Doluluk Yavuz’a göre
yaşam
deneyiminin tüm duyularla birden algılanabilir olması. “Yavuz’a göre” diyorum ya, burada bir rehber ya da kılavuz(!) eşliğinde bir
okuma yapıyor değilim. Anladığım şu: Tüm duyuların aynı anda işlev halinde olması her zaman
mümkün olmadığına göre yaşam her daim bir tür eksil-oluş’la malul olmak durumunda. Şair işte burada şiiri devreye
sokuyor. Bu eksikliği gideren, yaşam deneyimini tamamlayan şeyin imge olduğunu söylüyor. Ben bunu biraz
daha genel çerçevede edebiyat olarak algılıyorum.
İmgelem ve şiir anımsamaya
yardım ediyor,
dolayısıyla geçmiş yazlar ve geçip giden tüm mevsimler biraz
daha yakına geliyor.
Zaman halkanın tamam olmasıdır. Yaşam’ın doluluğudur. Onun için yaşanan ne varsa, önemli önemsiz, öze ilişkin ya da ilineksel, yitip
gitmesini, silinip gitmesini önlemenin yolu, geçmişi, hadi o benzetmeyi (eğretilemeyi)

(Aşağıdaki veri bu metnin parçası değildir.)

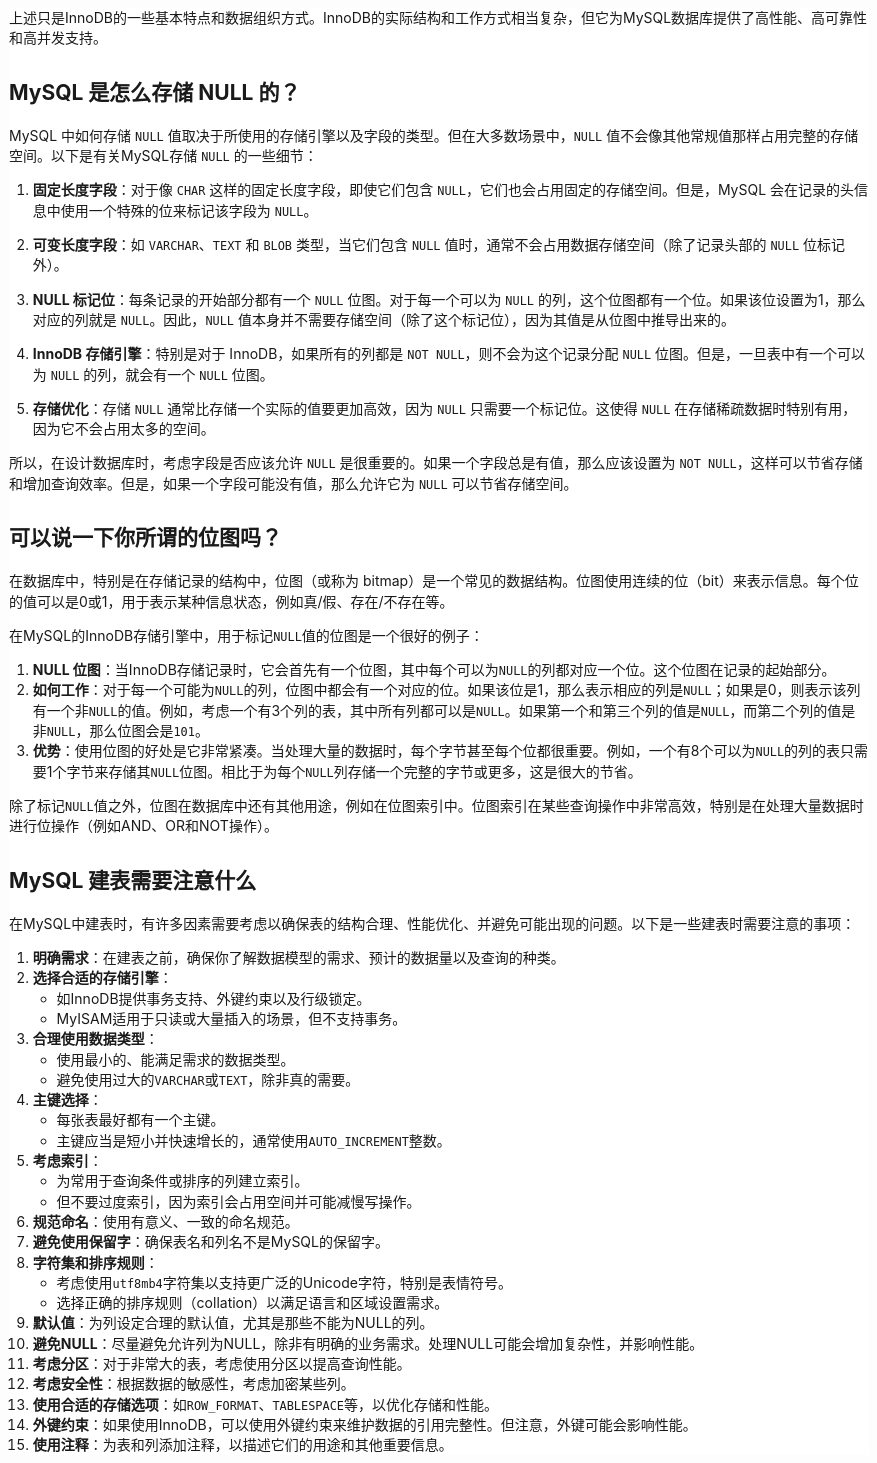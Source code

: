 上述只是InnoDB的一些基本特点和数据组织方式。InnoDB的实际结构和工作方式相当复杂，但它为MySQL数据库提供了高性能、高可靠性和高并发支持。

## MySQL 是怎么存储 NULL 的？

MySQL 中如何存储 `NULL` 值取决于所使用的存储引擎以及字段的类型。但在大多数场景中，`NULL` 值不会像其他常规值那样占用完整的存储空间。以下是有关MySQL存储 `NULL` 的一些细节：

1. **固定长度字段**：对于像 `CHAR` 这样的固定长度字段，即使它们包含 `NULL`，它们也会占用固定的存储空间。但是，MySQL 会在记录的头信息中使用一个特殊的位来标记该字段为 `NULL`。

2. **可变长度字段**：如 `VARCHAR`、`TEXT` 和 `BLOB` 类型，当它们包含 `NULL` 值时，通常不会占用数据存储空间（除了记录头部的 `NULL` 位标记外）。

3. **NULL 标记位**：每条记录的开始部分都有一个 `NULL` 位图。对于每一个可以为 `NULL` 的列，这个位图都有一个位。如果该位设置为1，那么对应的列就是 `NULL`。因此，`NULL` 值本身并不需要存储空间（除了这个标记位），因为其值是从位图中推导出来的。

4. **InnoDB 存储引擎**：特别是对于 InnoDB，如果所有的列都是 `NOT NULL`，则不会为这个记录分配 `NULL` 位图。但是，一旦表中有一个可以为 `NULL` 的列，就会有一个 `NULL` 位图。

5. **存储优化**：存储 `NULL` 通常比存储一个实际的值要更加高效，因为 `NULL` 只需要一个标记位。这使得 `NULL` 在存储稀疏数据时特别有用，因为它不会占用太多的空间。

所以，在设计数据库时，考虑字段是否应该允许 `NULL` 是很重要的。如果一个字段总是有值，那么应该设置为 `NOT NULL`，这样可以节省存储和增加查询效率。但是，如果一个字段可能没有值，那么允许它为 `NULL` 可以节省存储空间。

## 可以说一下你所谓的位图吗？

在数据库中，特别是在存储记录的结构中，位图（或称为 bitmap）是一个常见的数据结构。位图使用连续的位（bit）来表示信息。每个位的值可以是0或1，用于表示某种信息状态，例如真/假、存在/不存在等。

在MySQL的InnoDB存储引擎中，用于标记`NULL`值的位图是一个很好的例子：

1. **NULL 位图**：当InnoDB存储记录时，它会首先有一个位图，其中每个可以为`NULL`的列都对应一个位。这个位图在记录的起始部分。
2. **如何工作**：对于每一个可能为`NULL`的列，位图中都会有一个对应的位。如果该位是1，那么表示相应的列是`NULL`；如果是0，则表示该列有一个非`NULL`的值。例如，考虑一个有3个列的表，其中所有列都可以是`NULL`。如果第一个和第三个列的值是`NULL`，而第二个列的值是非`NULL`，那么位图会是`101`。
3. **优势**：使用位图的好处是它非常紧凑。当处理大量的数据时，每个字节甚至每个位都很重要。例如，一个有8个可以为`NULL`的列的表只需要1个字节来存储其`NULL`位图。相比于为每个`NULL`列存储一个完整的字节或更多，这是很大的节省。

除了标记`NULL`值之外，位图在数据库中还有其他用途，例如在位图索引中。位图索引在某些查询操作中非常高效，特别是在处理大量数据时进行位操作（例如AND、OR和NOT操作）。

## MySQL 建表需要注意什么

在MySQL中建表时，有许多因素需要考虑以确保表的结构合理、性能优化、并避免可能出现的问题。以下是一些建表时需要注意的事项：

1. **明确需求**：在建表之前，确保你了解数据模型的需求、预计的数据量以及查询的种类。
2. **选择合适的存储引擎**：
   - 如InnoDB提供事务支持、外键约束以及行级锁定。
   - MyISAM适用于只读或大量插入的场景，但不支持事务。
3. **合理使用数据类型**：
   - 使用最小的、能满足需求的数据类型。
   - 避免使用过大的`VARCHAR`或`TEXT`，除非真的需要。
4. **主键选择**：
   - 每张表最好都有一个主键。
   - 主键应当是短小并快速增长的，通常使用`AUTO_INCREMENT`整数。
5. **考虑索引**：
   - 为常用于查询条件或排序的列建立索引。
   - 但不要过度索引，因为索引会占用空间并可能减慢写操作。
6. **规范命名**：使用有意义、一致的命名规范。
7. **避免使用保留字**：确保表名和列名不是MySQL的保留字。
8. **字符集和排序规则**：
   - 考虑使用`utf8mb4`字符集以支持更广泛的Unicode字符，特别是表情符号。
   - 选择正确的排序规则（collation）以满足语言和区域设置需求。
9. **默认值**：为列设定合理的默认值，尤其是那些不能为NULL的列。
10. **避免NULL**：尽量避免允许列为NULL，除非有明确的业务需求。处理NULL可能会增加复杂性，并影响性能。
11. **考虑分区**：对于非常大的表，考虑使用分区以提高查询性能。
12. **考虑安全性**：根据数据的敏感性，考虑加密某些列。
13. **使用合适的存储选项**：如`ROW_FORMAT`、`TABLESPACE`等，以优化存储和性能。
14. **外键约束**：如果使用InnoDB，可以使用外键约束来维护数据的引用完整性。但注意，外键可能会影响性能。
15. **使用注释**：为表和列添加注释，以描述它们的用途和其他重要信息。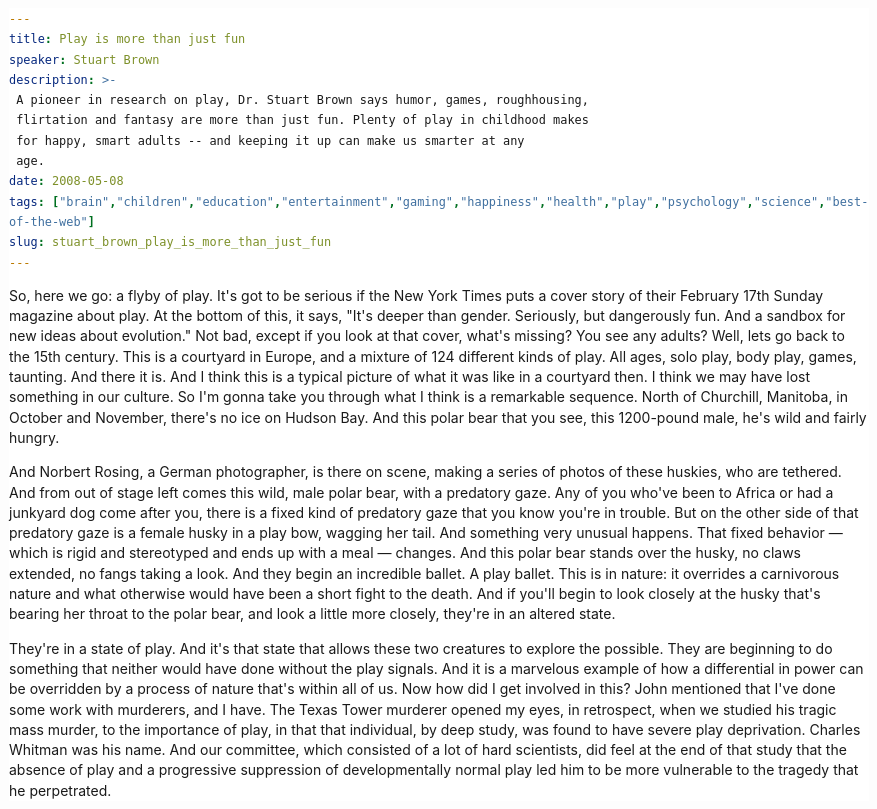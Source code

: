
```yaml
---
title: Play is more than just fun
speaker: Stuart Brown
description: >-
 A pioneer in research on play, Dr. Stuart Brown says humor, games, roughhousing,
 flirtation and fantasy are more than just fun. Plenty of play in childhood makes
 for happy, smart adults -- and keeping it up can make us smarter at any
 age.
date: 2008-05-08
tags: ["brain","children","education","entertainment","gaming","happiness","health","play","psychology","science","best-of-the-web"]
slug: stuart_brown_play_is_more_than_just_fun
---
```


So, here we go: a flyby of play. It's got to be serious if the New York Times puts a cover
story of their February 17th Sunday magazine about play. At the bottom of this, it says,
"It's deeper than gender. Seriously, but dangerously fun. And a sandbox for new ideas
about evolution." Not bad, except if you look at that cover, what's missing? You see any
adults? Well, lets go back to the 15th century. This is a courtyard in Europe, and a
mixture of 124 different kinds of play. All ages, solo play, body play, games, taunting.
And there it is. And I think this is a typical picture of what it was like in a courtyard
then. I think we may have lost something in our culture. So I'm gonna take you through what
I think is a remarkable sequence. North of Churchill, Manitoba, in October and November,
there's no ice on Hudson Bay. And this polar bear that you see, this 1200-pound male, he's
wild and fairly hungry.

And Norbert Rosing, a German photographer, is there on scene, making a series of photos of
these huskies, who are tethered. And from out of stage left comes this wild, male polar
bear, with a predatory gaze. Any of you who've been to Africa or had a junkyard dog come
after you, there is a fixed kind of predatory gaze that you know you're in trouble. But on
the other side of that predatory gaze is a female husky in a play bow, wagging her tail.
And something very unusual happens. That fixed behavior — which is rigid and stereotyped
and ends up with a meal — changes. And this polar bear stands over the husky, no claws
extended, no fangs taking a look. And they begin an incredible ballet. A play ballet. This
is in nature: it overrides a carnivorous nature and what otherwise would have been a short
fight to the death. And if you'll begin to look closely at the husky that's bearing her
throat to the polar bear, and look a little more closely, they're in an altered
state.

They're in a state of play. And it's that state that allows these two creatures to explore
the possible. They are beginning to do something that neither would have done without the
play signals. And it is a marvelous example of how a differential in power can be
overridden by a process of nature that's within all of us. Now how did I get involved in
this? John mentioned that I've done some work with murderers, and I have. The Texas Tower
murderer opened my eyes, in retrospect, when we studied his tragic mass murder, to the
importance of play, in that that individual, by deep study, was found to have severe play
deprivation. Charles Whitman was his name. And our committee, which consisted of a lot of
hard scientists, did feel at the end of that study that the absence of play and a
progressive suppression of developmentally normal play led him to be more vulnerable to
the tragedy that he perpetrated.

sürdürelim, sürekli anımsamaktır, anımsamanın anımsanmasıdır. Böylelikle ancak, en dıştaki büyük halka’da şimdi içeri doğru küçülen öteki halkalara (yakın geçmiş: uzak geçmiş) dönebiliriz.
Kağıtlar Bir Çarmıh, Sözcükler
Gövdeymiş Gibi…
Bir yazı insanının temel kaynağı belleğidir, anımsamak da onun başlıca edimi. Yazar hatırlayan kişidir. Bu bakımdan sanırım bir edebiyatçının ulaşabileceği Doluluk
duygusu yine Yazı yoluyla olmalıdır: Hilmi
Yavuz bunu yapmaktadır zaten, Her günü bütün ayrıntılarıyla Yazı’ya dönüştürüyorum, diyerek. Yavuz
bazen defterindeki sayfaları karıştırıp on yıl önce bugün, bu öğleden sonra neler
yaptığına bakar- sonra
belki daha geriye doğru hareket eder, ya da belki bir parça bugüne doğru salınır – yoksa içe içe geçen halkalar bunlar mıdır?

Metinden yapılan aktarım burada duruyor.